Oil-state lawmakers have advocated for some form of relief for the oil industry in a future stimulus bill. Don't count on it. Due to the objections of House Democrats, a provision requiring the federal Strategic Petroleum Reserve (SPR) to fill its reserves through the purchase of $3 billion of excess oil was dropped from an earlier stimulus bill. Democrats aren't likely to be receptive to any provision to assist the fossil fuel industry as part of stimulus legislation. President Trump is considering whether to provide temporary regulatory or royalty payment relief and to permit the industry to further lease space in the SPR to temporarily hold excess inventory, but the oil industry will have to weather this storm by itself in the absence of a clear consensus in Congress.

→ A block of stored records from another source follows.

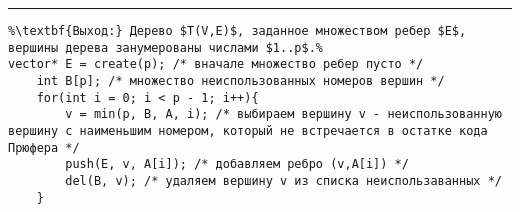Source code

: \vspace{5pt} \hrule
\begin{lstlisting}[caption={Распаковка кода Прюфера свободного дерева}, label=p_304, escapechar=\%]
%\noindent\textbf{Вход:} Массив $int A[p - 1]$ - код Прюфера дерева $T$.\\%
%\textbf{Выход:} Дерево $T(V,E)$, заданное множеством ребер $E$, вершины дерева занумерованы числами $1..p$.%
vector* E = create(p); /* вначале множество ребер пусто */
	int B[p]; /* множество неиспользованных номеров вершин */
	for(int i = 0; i < p - 1; i++){
		v = min(p, B, A, i); /* выбираем вершину v - неиспользованную вершину с наименьшим номером, который не встречается в остатке кода Прюфера */
		push(E, v, A[i]); /* добавляем ребро (v,A[i]) */
		del(B, v); /* удаляем вершину v из списка неиспользаванных */
	}
\end{lstlisting}
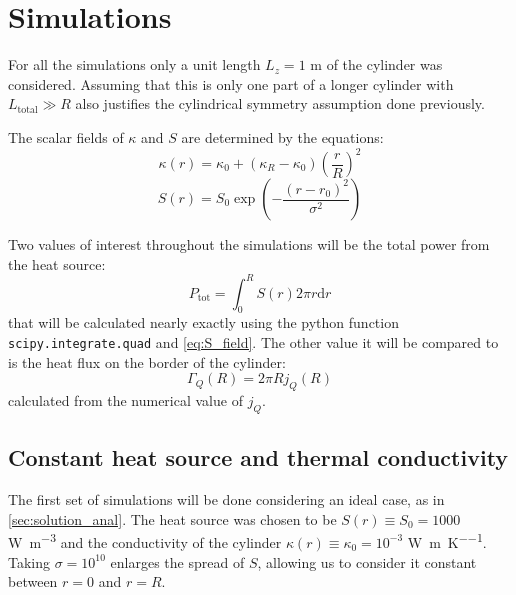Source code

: \section{Simulations}

For all the simulations only a unit length $L_z = 1$ \si{\meter} of the cylinder was considered. Assuming that this is only one part of a longer cylinder with $L_\mathrm{total} \gg R$ also justifies the cylindrical symmetry assumption done previously.

The scalar fields of $\kappa$ and $S$ are determined by the equations:
\begin{equation}
    \kappa(r) = \kappa_0 + (\kappa_R - \kappa_0)\left(\frac{r}{R}\right)^2
    \label{eq:kappa_field}
\end{equation}
\begin{equation}
    S(r) = S_0\exp\left(-\frac{(r-r_0)^2}{\sigma^2}\right)
    \label{eq:S_field}
\end{equation}

Two values of interest throughout the simulations will be the total power from the heat source:
\begin{equation}
    P_\mathrm{tot} = \int_0^R S(r)2\pi r \mathrm{d}r
    \label{eq:ptot_source}
\end{equation}
that will be calculated nearly exactly using the python function \texttt{scipy.integrate.quad} and \autoref{eq:S_field}. The other value it will be compared to is the heat flux on the border of the cylinder:
\begin{equation}
    \Gamma_Q(R) = 2\pi Rj_Q(R)
    \label{eq:flux_border}
\end{equation}
calculated from the numerical value of $j_Q$.

\subsection{Constant heat source and thermal conductivity}
\label{sec:simu_constant}

The first set of simulations will be done considering an ideal case, as in \autoref{sec:solution_anal}. The heat source was chosen to be \(S(r) \equiv S_0 = 1000\) \si{\watt\per\cubic\meter} and the conductivity of the cylinder \(\kappa(r) \equiv \kappa_0 = 10^{-3}\) \si{\watt\per\meter\per\kelvin}. Taking \(\sigma = 10^{10}\) enlarges the spread of \(S\), allowing us to consider it constant between \(r=0\) and \(r=R\).

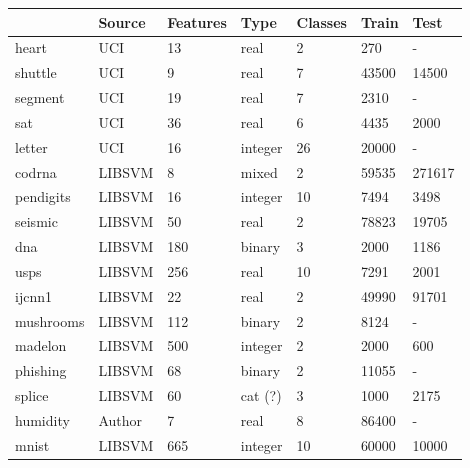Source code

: \begin{tabular}{|l|llllll|}
	\hline
	& Source & Features & Type & Classes & Train & Test \\\hline
	heart & UCI & 13 & real & 2 & 270 & - \\
	shuttle & UCI & 9 & real & 7 & 43500 & 14500 \\
	segment & UCI & 19 & real & 7 & 2310 & - \\
	sat & UCI & 36 & real & 6 & 4435 & 2000 \\
	letter & UCI & 16 & integer & 26 & 20000 & - \\
	codrna & LIBSVM & 8 & mixed & 2 & 59535 & 271617 \\
	pendigits & LIBSVM & 16 & integer & 10 & 7494 & 3498 \\
	seismic & LIBSVM & 50 & real & 2 & 78823 & 19705 \\
	dna & LIBSVM & 180 & binary & 3 & 2000 & 1186 \\
	usps & LIBSVM & 256 & real & 10 & 7291 & 2001 \\
	ijcnn1 & LIBSVM & 22 & real & 2 & 49990 & 91701 \\
	mushrooms & LIBSVM & 112 & binary & 2 & 8124 & - \\
	madelon & LIBSVM & 500 & integer & 2 & 2000 & 600 \\
	phishing & LIBSVM & 68 & binary & 2 & 11055 & - \\
	splice & LIBSVM & 60 & cat (?) & 3 & 1000 & 2175 \\
	humidity & Author & 7 & real & 8 & 86400 & - \\
	mnist & LIBSVM & 665 & integer & 10 & 60000 & 10000 \\
	\hline
\end{tabular}

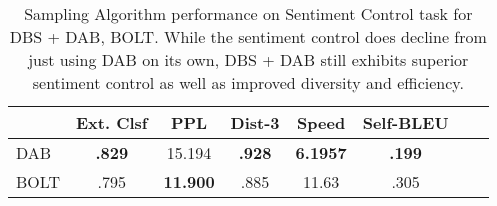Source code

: \begin{table}[h]
\caption{Sampling Algorithm performance on Sentiment Control task for DBS + DAB, BOLT. While the sentiment control does decline from just using DAB on its own, DBS + DAB still exhibits superior sentiment control as well as improved diversity and efficiency.}
\label{appndx:tab:sentiment-control-div}
\centering

\begin{tabular}{lccccccl}\toprule
      & \textbf{Ext. Clsf} & \textbf{PPL} &\textbf{ Dist-3} & \textbf{Speed} &\textbf{Self-BLEU}\\\midrule
DAB & \textbf{.829} & 15.194 & \textbf{.928} & \textbf{6.1957} & \textbf{.199} \\
BOLT & .795 & \textbf{11.900} & .885 & 11.63 & .305
\\\bottomrule
\end{tabular}
\end{table}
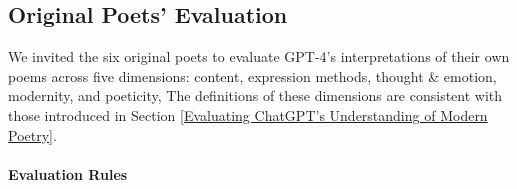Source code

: \documentclass[11pt]{article}
\begin{document}
\subsection{Original Poets’ Evaluation}
\label{Original Poets Evaluation}

We invited the six original poets to evaluate GPT-4’s interpretations of their own poems across five dimensions: content, expression methods, thought \& emotion, modernity, and poeticity, The definitions of these dimensions are consistent with those introduced in Section \ref{Evaluating ChatGPT’s Understanding of Modern Poetry}.













\paragraph{Evaluation Rules}
\end{document}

Medicare and Social Security.
The Medicare and Social Security Trustees issued their annual report this week on the financial health of the two programs. According to this report, Medicare will be insolvent in 2026 and Social Security In 2035. However, the data in the report was gathered pre-COVID-19. As such, it does not take into account the large declines in payroll tax revenue that has occurred due to millions of Americans losing their jobs. Next year's report will be more revealing and will move up the dates of financial stress facing both systems. This report, which would have set off louder alarm bells this week if the COVID-19 crisis was not all-consuming, adds another significant funding and political challenge for Congress to act on in the next few years.
The Final Word
The Final Word
Can Congress Work From Home?
Like many Americans, lawmakers were sent home to work on March 14 due to the COVID-19 crisis. Neither the House nor the Senate has a system of voting remotely, and their current isolation (hailed by many people) has made it very difficult to vote on emergency bills (such as the stimulus bill approved this week) without returning to the nation's capital. In recent weeks, there has been a push from some lawmakers to implement a system of remote voting in order to avoid this travel back to Washington when necessary. However, remote voting has proven contentious and is unlikely to be adopted at the current time due to resistance from leadership in both parties. A bipartisan task force has been launched instead to make recommendations on how such a system could work effectively. While many workers in the US have successfully transitioned to working from home, it does not appear that Congress will be joining them any time soon.